Inclusive Growth or Else
The decision to place inequality at the center of the discussion at Davos this year was a promising development. But actual solutions remain undeveloped, and concern about widening economic disparities within many countries remains inadequate, which must change if the current global economic recovery is to continue.
LONDON/WASHINGTON, DC – At this year’s World Economic Forum meeting in Davos, Switzerland, participants did not question the basic building blocks of growth in today’s global economy: free markets, good governance, and investment in human capital and infrastructure. But they did criticize how unfairly the benefits of growth are being distributed. Rightly so: without a strong policy response aimed at building a more inclusive growth model, rising populism and economic nationalism will impair the functioning of markets and overall macroeconomic stability – potentially cutting short the current global recovery.

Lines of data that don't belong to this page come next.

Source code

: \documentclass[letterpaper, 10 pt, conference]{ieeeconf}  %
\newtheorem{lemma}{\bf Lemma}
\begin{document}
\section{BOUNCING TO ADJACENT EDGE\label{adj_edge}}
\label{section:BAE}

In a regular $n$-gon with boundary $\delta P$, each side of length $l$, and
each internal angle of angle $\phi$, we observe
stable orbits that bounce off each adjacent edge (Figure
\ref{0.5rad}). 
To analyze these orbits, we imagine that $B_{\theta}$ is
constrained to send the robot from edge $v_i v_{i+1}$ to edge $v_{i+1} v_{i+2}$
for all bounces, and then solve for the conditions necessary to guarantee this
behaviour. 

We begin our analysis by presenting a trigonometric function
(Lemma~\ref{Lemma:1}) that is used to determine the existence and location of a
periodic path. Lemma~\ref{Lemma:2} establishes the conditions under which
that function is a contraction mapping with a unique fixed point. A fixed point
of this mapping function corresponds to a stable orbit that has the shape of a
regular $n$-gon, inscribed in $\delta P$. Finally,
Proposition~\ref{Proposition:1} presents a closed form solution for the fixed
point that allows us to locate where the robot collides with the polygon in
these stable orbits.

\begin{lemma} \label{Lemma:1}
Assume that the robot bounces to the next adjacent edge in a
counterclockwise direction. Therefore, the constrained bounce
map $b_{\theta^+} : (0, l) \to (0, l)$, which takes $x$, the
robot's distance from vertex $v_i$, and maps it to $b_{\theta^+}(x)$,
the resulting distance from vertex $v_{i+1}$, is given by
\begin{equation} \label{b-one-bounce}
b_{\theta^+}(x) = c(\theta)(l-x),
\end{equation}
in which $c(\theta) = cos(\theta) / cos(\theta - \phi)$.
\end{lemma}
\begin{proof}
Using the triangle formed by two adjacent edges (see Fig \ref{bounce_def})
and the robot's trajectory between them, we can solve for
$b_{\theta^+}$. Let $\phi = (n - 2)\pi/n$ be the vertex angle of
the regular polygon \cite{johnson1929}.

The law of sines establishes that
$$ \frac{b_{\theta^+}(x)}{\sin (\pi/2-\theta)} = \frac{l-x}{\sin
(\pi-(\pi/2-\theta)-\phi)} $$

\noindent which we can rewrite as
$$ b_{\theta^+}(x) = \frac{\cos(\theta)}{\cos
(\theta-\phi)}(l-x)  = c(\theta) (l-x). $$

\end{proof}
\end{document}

Virtually every economic policy has an impact on both aggregate income and its distribution. Some reforms – such as those promoting impartiality and efficiency of legal institutions – are good for growth and equity (in this case, equality of opportunity). Incidence results for deregulation of product and labor markets are more mixed, possibly as a result of data limitations and the specific circumstances of each reform.
By contrast, when it comes to financial deregulation and the liberalization of international capital flows, there are clear equity-efficiency tradeoffs: they boost growth, but they also tend to increase inequality. The evidence points in a similar direction for some measures aimed at liberalizing current-account transactions (trade in goods and services).